#### Given entries

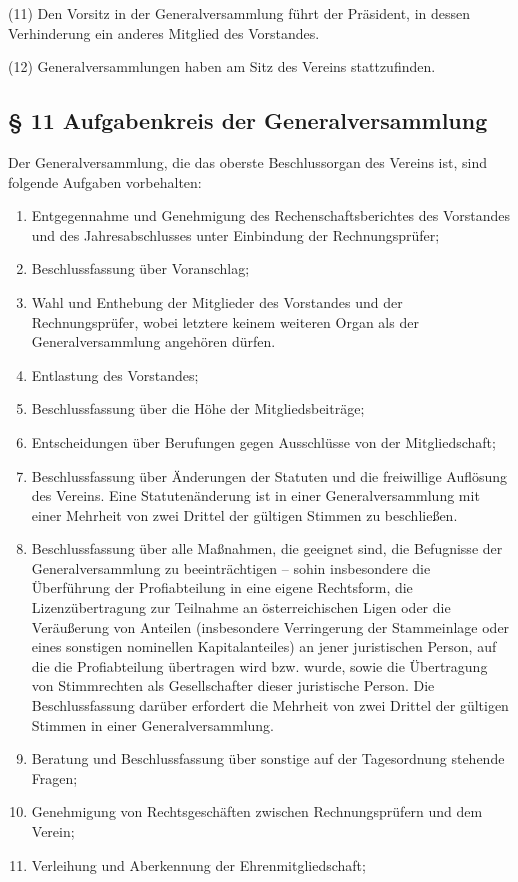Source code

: \documentclass[10pt,a4paper]{article}
\begin{document}
(11)
Den Vorsitz in der Generalversammlung führt der Präsident, in dessen Verhinderung ein anderes Mitglied des Vorstandes.

(12)
Generalversammlungen haben am Sitz des Vereins stattzufinden.

\subsection{§ 11
Aufgabenkreis der Generalversammlung}

Der Generalversammlung, die das oberste Beschlussorgan des Vereins ist, sind folgende Aufgaben vorbehalten:
\begin{enumerate}
\item
Entgegennahme und Genehmigung des Rechenschaftsberichtes des Vorstandes und des Jahresabschlusses unter Einbindung der Rechnungsprüfer;
\item
Beschlussfassung über Voranschlag;
\item
Wahl und Enthebung der Mitglieder des Vorstandes und der Rechnungsprüfer, wobei letztere keinem weiteren Organ als der Generalversammlung angehören dürfen.
\item
Entlastung des Vorstandes;
\item
Beschlussfassung über die Höhe der Mitgliedsbeiträge;
\item
Entscheidungen über Berufungen gegen Ausschlüsse von der Mitgliedschaft;
\item
Beschlussfassung über Änderungen der Statuten und die freiwillige Auflösung des Vereins.
Eine Statutenänderung ist in einer Generalversammlung mit einer Mehrheit von zwei Drittel der gültigen Stimmen zu beschließen.
\item
Beschlussfassung über alle Maßnahmen, die geeignet sind, die Befugnisse der Generalversammlung zu beeinträchtigen – sohin insbesondere die Überführung der Profiabteilung in eine eigene Rechtsform, die Lizenzübertragung zur Teilnahme an österreichischen Ligen oder die Veräußerung von Anteilen (insbesondere Verringerung der Stammeinlage oder eines sonstigen nominellen Kapitalanteiles) an jener juristischen Person, auf die die Profiabteilung übertragen wird bzw. wurde, sowie die Übertragung von Stimmrechten als Gesellschafter dieser juristische Person.
Die Beschlussfassung darüber erfordert die Mehrheit von zwei Drittel der gültigen Stimmen in einer Generalversammlung.
\item
Beratung und Beschlussfassung über sonstige auf der Tagesordnung stehende Fragen;
\item
Genehmigung von Rechtsgeschäften zwischen Rechnungsprüfern und dem Verein;
\item
Verleihung und Aberkennung der Ehrenmitgliedschaft;
\end{enumerate}
\end{document}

########

• **Directions for this task**: Please return all of the material above exactly, minus any pictures.

• **Result**:
Source code

: \documentclass[10pt,a4paper]{article}
\begin{document}
(11)
Den Vorsitz in der Generalversammlung führt der Präsident, in dessen Verhinderung ein anderes Mitglied des Vorstandes.

(12)
Generalversammlungen haben am Sitz des Vereins stattzufinden.

\subsection{§ 11
Aufgabenkreis der Generalversammlung}

Der Generalversammlung, die das oberste Beschlussorgan des Vereins ist, sind folgende Aufgaben vorbehalten:
\begin{enumerate}
\item
Entgegennahme und Genehmigung des Rechenschaftsberichtes des Vorstandes und des Jahresabschlusses unter Einbindung der Rechnungsprüfer;
\item
Beschlussfassung über Voranschlag;
\item
Wahl und Enthebung der Mitglieder des Vorstandes und der Rechnungsprüfer, wobei letztere keinem weiteren Organ als der Generalversammlung angehören dürfen.
\item
Entlastung des Vorstandes;
\item
Beschlussfassung über die Höhe der Mitgliedsbeiträge;
\item
Entscheidungen über Berufungen gegen Ausschlüsse von der Mitgliedschaft;
\item
Beschlussfassung über Änderungen der Statuten und die freiwillige Auflösung des Vereins.
Eine Statutenänderung ist in einer Generalversammlung mit einer Mehrheit von zwei Drittel der gültigen Stimmen zu beschließen.
\item
Beschlussfassung über alle Maßnahmen, die geeignet sind, die Befugnisse der Generalversammlung zu beeinträchtigen – sohin insbesondere die Überführung der Profiabteilung in eine eigene Rechtsform, die Lizenzübertragung zur Teilnahme an österreichischen Ligen oder die Veräußerung von Anteilen (insbesondere Verringerung der Stammeinlage oder eines sonstigen nominellen Kapitalanteiles) an jener juristischen Person, auf die die Profiabteilung übertragen wird bzw. wurde, sowie die Übertragung von Stimmrechten als Gesellschafter dieser juristische Person.
Die Beschlussfassung darüber erfordert die Mehrheit von zwei Drittel der gültigen Stimmen in einer Generalversammlung.
\item
Beratung und Beschlussfassung über sonstige auf der Tagesordnung stehende Fragen;
\item
Genehmigung von Rechtsgeschäften zwischen Rechnungsprüfern und dem Verein;
\item
Verleihung und Aberkennung der Ehrenmitgliedschaft;
\end{enumerate}
\end{document}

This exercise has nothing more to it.